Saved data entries
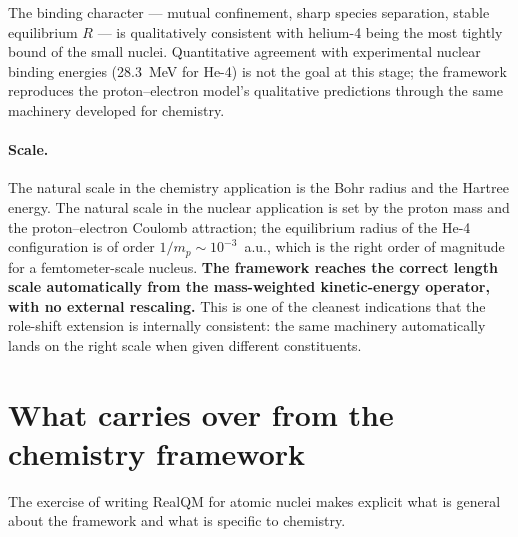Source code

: The binding character --- mutual confinement, sharp species separation, stable equilibrium $R$ --- is qualitatively consistent with helium-4 being the most tightly bound of the small nuclei. Quantitative agreement with experimental nuclear binding energies (28.3~MeV for He-4) is not the goal at this stage; the framework reproduces the proton--electron model's qualitative predictions through the same machinery developed for chemistry.

\paragraph{Scale.} The natural scale in the chemistry application is the Bohr radius and the Hartree energy. The natural scale in the nuclear application is set by the proton mass and the proton--electron Coulomb attraction; the equilibrium radius of the He-4 configuration is of order $1/m_p \sim 10^{-3}$~a.u., which is the right order of magnitude for a femtometer-scale nucleus. \textbf{The framework reaches the correct length scale automatically from the mass-weighted kinetic-energy operator, with no external rescaling.} This is one of the cleanest indications that the role-shift extension is internally consistent: the same machinery automatically lands on the right scale when given different constituents.

\section{What carries over from the chemistry framework}\label{sec:nuc-carryover-natural}

The exercise of writing RealQM for atomic nuclei makes explicit what is general about the framework and what is specific to chemistry.

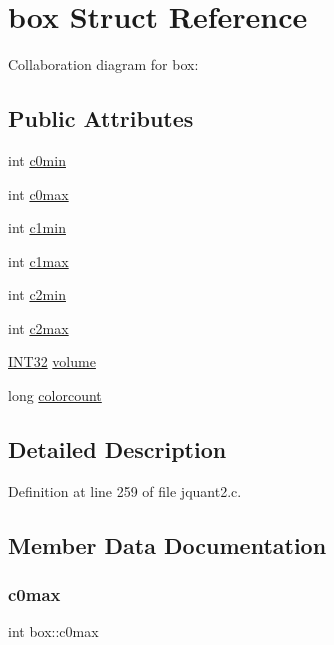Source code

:\hypertarget{structbox}{}\section{box Struct Reference}
\label{structbox}


Collaboration diagram for box\+:
\subsection*{Public Attributes}
\begin{DoxyCompactItemize}
\item 
int \mbox{\hyperlink{structbox_acf78968f99d9730f516003fc77a60f07}{c0min}}
\item 
int \mbox{\hyperlink{structbox_a9a9cb397dbffdd1b17cc670834e3fb4d}{c0max}}
\item 
int \mbox{\hyperlink{structbox_a81563b63e4a79ca40bdfeacf5070a6d9}{c1min}}
\item 
int \mbox{\hyperlink{structbox_a5313694dbee838c7f4d5f409e954460e}{c1max}}
\item 
int \mbox{\hyperlink{structbox_a781a101c49c5e4a789967569994d924d}{c2min}}
\item 
int \mbox{\hyperlink{structbox_a1fe5b5ab81ed7e8e3f104deb168576cd}{c2max}}
\item 
\mbox{\hyperlink{jmorecfg_8h_a0cb58e7e6f0bad369840a52e54a56ae0}{I\+N\+T32}} \mbox{\hyperlink{structbox_acaba83fb8356e20d21793c23c41033a1}{volume}}
\item 
long \mbox{\hyperlink{structbox_af92a3080724bf452855f631e901b803c}{colorcount}}
\end{DoxyCompactItemize}


\subsection{Detailed Description}


Definition at line 259 of file jquant2.\+c.



\subsection{Member Data Documentation}
\mbox{\label{structbox_a9a9cb397dbffdd1b17cc670834e3fb4d}} 
\subsubsection{\texorpdfstring{c0max}{c0max}}
{\footnotesize\ttfamily int box\+::c0max}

What to do.
First drop every picture, then print the data above exactly as it stands.

Output of the exercise.
Source code

: The binding character --- mutual confinement, sharp species separation, stable equilibrium $R$ --- is qualitatively consistent with helium-4 being the most tightly bound of the small nuclei. Quantitative agreement with experimental nuclear binding energies (28.3~MeV for He-4) is not the goal at this stage; the framework reproduces the proton--electron model's qualitative predictions through the same machinery developed for chemistry.

\paragraph{Scale.} The natural scale in the chemistry application is the Bohr radius and the Hartree energy. The natural scale in the nuclear application is set by the proton mass and the proton--electron Coulomb attraction; the equilibrium radius of the He-4 configuration is of order $1/m_p \sim 10^{-3}$~a.u., which is the right order of magnitude for a femtometer-scale nucleus. \textbf{The framework reaches the correct length scale automatically from the mass-weighted kinetic-energy operator, with no external rescaling.} This is one of the cleanest indications that the role-shift extension is internally consistent: the same machinery automatically lands on the right scale when given different constituents.

\section{What carries over from the chemistry framework}\label{sec:nuc-carryover-natural}

The exercise of writing RealQM for atomic nuclei makes explicit what is general about the framework and what is specific to chemistry.

Source code

:\hypertarget{structbox}{}\section{box Struct Reference}
\label{structbox}


Collaboration diagram for box\+:
\subsection*{Public Attributes}
\begin{DoxyCompactItemize}
\item 
int \mbox{\hyperlink{structbox_acf78968f99d9730f516003fc77a60f07}{c0min}}
\item 
int \mbox{\hyperlink{structbox_a9a9cb397dbffdd1b17cc670834e3fb4d}{c0max}}
\item 
int \mbox{\hyperlink{structbox_a81563b63e4a79ca40bdfeacf5070a6d9}{c1min}}
\item 
int \mbox{\hyperlink{structbox_a5313694dbee838c7f4d5f409e954460e}{c1max}}
\item 
int \mbox{\hyperlink{structbox_a781a101c49c5e4a789967569994d924d}{c2min}}
\item 
int \mbox{\hyperlink{structbox_a1fe5b5ab81ed7e8e3f104deb168576cd}{c2max}}
\item 
\mbox{\hyperlink{jmorecfg_8h_a0cb58e7e6f0bad369840a52e54a56ae0}{I\+N\+T32}} \mbox{\hyperlink{structbox_acaba83fb8356e20d21793c23c41033a1}{volume}}
\item 
long \mbox{\hyperlink{structbox_af92a3080724bf452855f631e901b803c}{colorcount}}
\end{DoxyCompactItemize}


\subsection{Detailed Description}


Definition at line 259 of file jquant2.\+c.



\subsection{Member Data Documentation}
\mbox{\label{structbox_a9a9cb397dbffdd1b17cc670834e3fb4d}} 
\subsubsection{\texorpdfstring{c0max}{c0max}}
{\footnotesize\ttfamily int box\+::c0max}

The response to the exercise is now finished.